* [WHAT YOU NEED TO DO]
Please set down the data word for word; images do not go in the copy.

[Source texts of formatted documents]
::::::::::

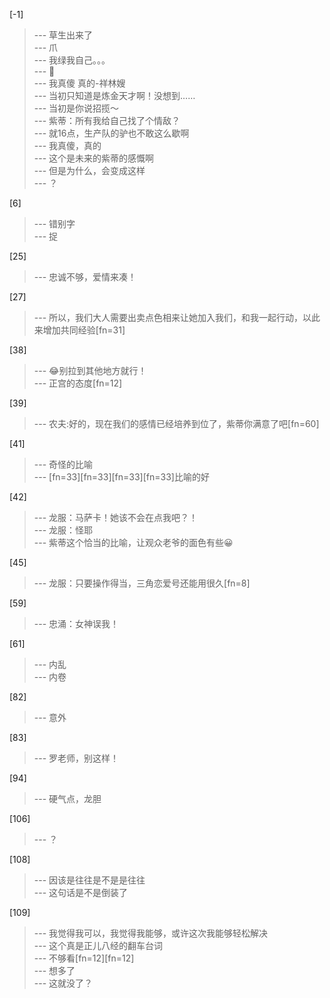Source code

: 
[-1] 
>--- 草生出来了<br>
>--- 爪<br>
>--- 我绿我自己。。。<br>
>--- 🥱<br>
>--- 我真傻 真的-祥林嫂<br>
>--- 当初只知道是炼金天才啊！没想到……<br>
>--- 当初是你说招揽～<br>
>--- 紫蒂：所有我给自己找了个情敌？<br>
>--- 就16点，生产队的驴也不敢这么歇啊<br>
>--- 我真傻，真的<br>
>--- 这个是未来的紫蒂的感慨啊<br>
>--- 但是为什么，会变成这样<br>
>--- ？<br>

[6] 
>--- 错别字<br>
>--- 捉<br>

[25] 
>--- 忠诚不够，爱情来凑！<br>

[27] 
>--- 所以，我们大人需要出卖点色相来让她加入我们，和我一起行动，以此来增加共同经验[fn=31]<br>

[38] 
>--- 😂别拉到其他地方就行！<br>
>--- 正宫的态度[fn=12]<br>

[39] 
>--- 农夫:好的，现在我们的感情已经培养到位了，紫蒂你满意了吧[fn=60]<br>

[41] 
>--- 奇怪的比喻<br>
>--- [fn=33][fn=33][fn=33][fn=33]比喻的好<br>

[42] 
>--- 龙服：马萨卡！她该不会在点我吧？！<br>
>--- 龙服：怪耶<br>
>--- 紫蒂这个恰当的比喻，让观众老爷的面色有些😀<br>

[45] 
>--- 龙服：只要操作得当，三角恋爱号还能用很久[fn=8]<br>

[59] 
>--- 忠涌：女神误我！<br>

[61] 
>--- 内乱<br>
>--- 内卷<br>

[82] 
>--- 意外<br>

[83] 
>--- 罗老师，别这样！<br>

[94] 
>--- 硬气点，龙胆<br>

[106] 
>--- ？<br>

[108] 
>--- 因该是往往是不是是往往<br>
>--- 这句话是不是倒装了<br>

[109] 
>--- 我觉得我可以，我觉得我能够，或许这次我能够轻松解决<br>
>--- 这个真是正儿八经的翻车台词<br>
>--- 不够看[fn=12][fn=12]<br>
>--- 想多了<br>
>--- 这就没了？<br>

::::::::::

* [REPLY TO THE TASK]
Source code

: 
[-1] 
>--- 草生出来了<br>
>--- 爪<br>
>--- 我绿我自己。。。<br>
>--- 🥱<br>
>--- 我真傻 真的-祥林嫂<br>
>--- 当初只知道是炼金天才啊！没想到……<br>
>--- 当初是你说招揽～<br>
>--- 紫蒂：所有我给自己找了个情敌？<br>
>--- 就16点，生产队的驴也不敢这么歇啊<br>
>--- 我真傻，真的<br>
>--- 这个是未来的紫蒂的感慨啊<br>
>--- 但是为什么，会变成这样<br>
>--- ？<br>

[6] 
>--- 错别字<br>
>--- 捉<br>

[25] 
>--- 忠诚不够，爱情来凑！<br>

[27] 
>--- 所以，我们大人需要出卖点色相来让她加入我们，和我一起行动，以此来增加共同经验[fn=31]<br>

[38] 
>--- 😂别拉到其他地方就行！<br>
>--- 正宫的态度[fn=12]<br>

[39] 
>--- 农夫:好的，现在我们的感情已经培养到位了，紫蒂你满意了吧[fn=60]<br>

[41] 
>--- 奇怪的比喻<br>
>--- [fn=33][fn=33][fn=33][fn=33]比喻的好<br>

[42] 
>--- 龙服：马萨卡！她该不会在点我吧？！<br>
>--- 龙服：怪耶<br>
>--- 紫蒂这个恰当的比喻，让观众老爷的面色有些😀<br>

[45] 
>--- 龙服：只要操作得当，三角恋爱号还能用很久[fn=8]<br>

[59] 
>--- 忠涌：女神误我！<br>

[61] 
>--- 内乱<br>
>--- 内卷<br>

[82] 
>--- 意外<br>

[83] 
>--- 罗老师，别这样！<br>

[94] 
>--- 硬气点，龙胆<br>

[106] 
>--- ？<br>

[108] 
>--- 因该是往往是不是是往往<br>
>--- 这句话是不是倒装了<br>

[109] 
>--- 我觉得我可以，我觉得我能够，或许这次我能够轻松解决<br>
>--- 这个真是正儿八经的翻车台词<br>
>--- 不够看[fn=12][fn=12]<br>
>--- 想多了<br>
>--- 这就没了？<br>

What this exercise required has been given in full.